* _Exercise objective_
Search the entries below for the word "vspace", then copy each line in which it is found.

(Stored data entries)
------------------------------------------------------------------------
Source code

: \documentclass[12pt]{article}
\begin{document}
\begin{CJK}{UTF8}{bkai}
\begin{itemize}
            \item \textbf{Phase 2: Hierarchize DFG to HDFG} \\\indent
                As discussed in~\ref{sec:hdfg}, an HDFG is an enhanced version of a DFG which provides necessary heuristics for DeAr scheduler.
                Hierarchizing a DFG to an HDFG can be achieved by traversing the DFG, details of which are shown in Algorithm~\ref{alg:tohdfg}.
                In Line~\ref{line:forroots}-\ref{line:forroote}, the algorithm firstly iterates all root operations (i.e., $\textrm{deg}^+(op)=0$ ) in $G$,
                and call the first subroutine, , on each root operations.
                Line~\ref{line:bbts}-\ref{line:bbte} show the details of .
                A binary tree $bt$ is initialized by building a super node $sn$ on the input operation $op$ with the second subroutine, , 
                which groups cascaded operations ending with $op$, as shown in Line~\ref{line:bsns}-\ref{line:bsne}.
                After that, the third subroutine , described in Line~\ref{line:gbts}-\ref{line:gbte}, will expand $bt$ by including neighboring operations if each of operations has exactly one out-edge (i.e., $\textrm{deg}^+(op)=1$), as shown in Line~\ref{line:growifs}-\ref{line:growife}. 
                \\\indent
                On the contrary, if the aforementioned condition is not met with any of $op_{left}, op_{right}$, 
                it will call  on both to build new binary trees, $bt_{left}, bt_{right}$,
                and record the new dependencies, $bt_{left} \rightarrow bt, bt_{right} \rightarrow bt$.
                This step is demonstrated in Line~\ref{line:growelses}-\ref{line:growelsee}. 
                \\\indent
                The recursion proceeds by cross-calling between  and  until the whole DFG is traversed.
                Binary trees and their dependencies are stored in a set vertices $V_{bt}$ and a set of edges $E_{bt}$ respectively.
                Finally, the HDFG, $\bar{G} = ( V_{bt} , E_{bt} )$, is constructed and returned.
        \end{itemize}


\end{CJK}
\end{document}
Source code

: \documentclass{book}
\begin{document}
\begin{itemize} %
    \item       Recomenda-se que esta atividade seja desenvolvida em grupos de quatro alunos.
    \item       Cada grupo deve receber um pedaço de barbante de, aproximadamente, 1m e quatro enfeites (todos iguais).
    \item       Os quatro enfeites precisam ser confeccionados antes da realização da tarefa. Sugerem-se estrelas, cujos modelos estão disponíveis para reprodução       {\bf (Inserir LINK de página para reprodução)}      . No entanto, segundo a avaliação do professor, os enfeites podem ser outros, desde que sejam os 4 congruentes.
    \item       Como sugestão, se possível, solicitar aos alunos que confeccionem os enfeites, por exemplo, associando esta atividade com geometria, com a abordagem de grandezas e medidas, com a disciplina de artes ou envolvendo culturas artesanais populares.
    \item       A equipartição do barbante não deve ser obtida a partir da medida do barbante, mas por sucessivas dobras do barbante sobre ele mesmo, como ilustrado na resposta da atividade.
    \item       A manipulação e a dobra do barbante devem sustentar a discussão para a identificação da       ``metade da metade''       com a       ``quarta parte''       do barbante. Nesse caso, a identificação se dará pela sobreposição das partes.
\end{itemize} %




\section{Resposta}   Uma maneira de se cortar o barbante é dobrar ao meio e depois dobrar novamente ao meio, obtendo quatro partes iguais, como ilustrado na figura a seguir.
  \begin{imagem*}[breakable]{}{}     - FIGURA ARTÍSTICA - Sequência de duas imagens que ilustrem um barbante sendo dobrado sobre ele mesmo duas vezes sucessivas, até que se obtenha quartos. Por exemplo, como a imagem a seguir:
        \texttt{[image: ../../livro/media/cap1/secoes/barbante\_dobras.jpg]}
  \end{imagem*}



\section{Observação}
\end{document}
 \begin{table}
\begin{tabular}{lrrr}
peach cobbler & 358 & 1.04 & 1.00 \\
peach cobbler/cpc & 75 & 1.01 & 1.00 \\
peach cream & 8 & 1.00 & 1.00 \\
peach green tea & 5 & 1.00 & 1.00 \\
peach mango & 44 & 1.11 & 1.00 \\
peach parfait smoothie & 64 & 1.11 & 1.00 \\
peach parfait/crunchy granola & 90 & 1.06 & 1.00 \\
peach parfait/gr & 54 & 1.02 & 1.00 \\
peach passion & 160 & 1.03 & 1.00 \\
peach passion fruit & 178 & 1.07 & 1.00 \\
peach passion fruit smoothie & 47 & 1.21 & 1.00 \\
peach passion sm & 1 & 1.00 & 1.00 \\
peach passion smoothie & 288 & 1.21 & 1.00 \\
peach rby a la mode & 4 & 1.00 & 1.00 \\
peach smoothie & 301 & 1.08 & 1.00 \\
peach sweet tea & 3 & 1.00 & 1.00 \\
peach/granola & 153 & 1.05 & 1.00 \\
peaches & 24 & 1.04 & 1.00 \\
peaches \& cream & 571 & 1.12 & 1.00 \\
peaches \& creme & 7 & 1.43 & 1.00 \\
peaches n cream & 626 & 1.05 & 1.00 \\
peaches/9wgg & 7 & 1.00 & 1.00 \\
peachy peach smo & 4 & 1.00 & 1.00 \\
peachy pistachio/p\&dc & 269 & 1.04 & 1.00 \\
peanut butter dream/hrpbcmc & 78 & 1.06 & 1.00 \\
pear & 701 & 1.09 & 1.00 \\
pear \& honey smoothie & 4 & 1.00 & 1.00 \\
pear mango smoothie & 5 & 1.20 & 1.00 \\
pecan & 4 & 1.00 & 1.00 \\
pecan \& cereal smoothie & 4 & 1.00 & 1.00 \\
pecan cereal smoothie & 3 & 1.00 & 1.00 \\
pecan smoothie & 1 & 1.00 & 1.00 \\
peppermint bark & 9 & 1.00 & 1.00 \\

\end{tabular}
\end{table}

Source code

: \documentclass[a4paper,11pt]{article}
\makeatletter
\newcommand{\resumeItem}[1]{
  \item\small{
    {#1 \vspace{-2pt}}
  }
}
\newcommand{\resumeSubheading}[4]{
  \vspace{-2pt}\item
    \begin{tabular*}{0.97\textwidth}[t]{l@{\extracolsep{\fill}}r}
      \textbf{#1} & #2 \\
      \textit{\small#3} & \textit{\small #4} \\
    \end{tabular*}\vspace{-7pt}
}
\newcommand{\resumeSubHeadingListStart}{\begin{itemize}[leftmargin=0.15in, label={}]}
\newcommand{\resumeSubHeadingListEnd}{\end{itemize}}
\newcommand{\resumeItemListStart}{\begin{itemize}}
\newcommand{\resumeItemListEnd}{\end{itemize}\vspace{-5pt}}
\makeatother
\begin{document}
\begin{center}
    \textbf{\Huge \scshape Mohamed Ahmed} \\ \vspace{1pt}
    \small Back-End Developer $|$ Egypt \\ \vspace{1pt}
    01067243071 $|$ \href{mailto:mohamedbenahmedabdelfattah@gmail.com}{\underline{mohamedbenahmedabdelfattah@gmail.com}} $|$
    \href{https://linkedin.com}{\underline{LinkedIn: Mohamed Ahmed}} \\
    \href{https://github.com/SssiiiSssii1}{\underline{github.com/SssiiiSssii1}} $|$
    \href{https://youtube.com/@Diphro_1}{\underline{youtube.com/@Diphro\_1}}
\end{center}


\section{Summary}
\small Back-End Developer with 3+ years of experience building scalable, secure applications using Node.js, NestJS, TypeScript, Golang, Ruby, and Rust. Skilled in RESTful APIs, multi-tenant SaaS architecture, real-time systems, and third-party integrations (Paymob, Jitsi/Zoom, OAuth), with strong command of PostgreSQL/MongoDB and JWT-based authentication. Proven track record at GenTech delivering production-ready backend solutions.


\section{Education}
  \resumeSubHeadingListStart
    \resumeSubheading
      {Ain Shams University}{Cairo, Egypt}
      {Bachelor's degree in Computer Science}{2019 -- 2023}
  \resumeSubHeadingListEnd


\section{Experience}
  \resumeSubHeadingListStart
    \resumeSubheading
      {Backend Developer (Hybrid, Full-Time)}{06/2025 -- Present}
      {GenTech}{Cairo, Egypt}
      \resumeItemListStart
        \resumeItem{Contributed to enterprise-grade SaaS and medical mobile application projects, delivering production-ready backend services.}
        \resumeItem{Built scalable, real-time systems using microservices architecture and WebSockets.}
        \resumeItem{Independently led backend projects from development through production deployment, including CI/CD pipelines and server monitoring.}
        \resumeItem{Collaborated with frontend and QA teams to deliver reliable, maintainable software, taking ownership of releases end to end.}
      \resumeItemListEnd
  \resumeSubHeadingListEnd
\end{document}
------------------------------------------------------------------------
* _Task answer_
    {#1 \vspace{-2pt}}
  \vspace{-2pt}\item
    \end{tabular*}\vspace{-7pt}
\newcommand{\resumeItemListEnd}{\end{itemize}\vspace{-5pt}}
    \textbf{\Huge \scshape Mohamed Ahmed} \\ \vspace{1pt}
    \small Back-End Developer $|$ Egypt \\ \vspace{1pt}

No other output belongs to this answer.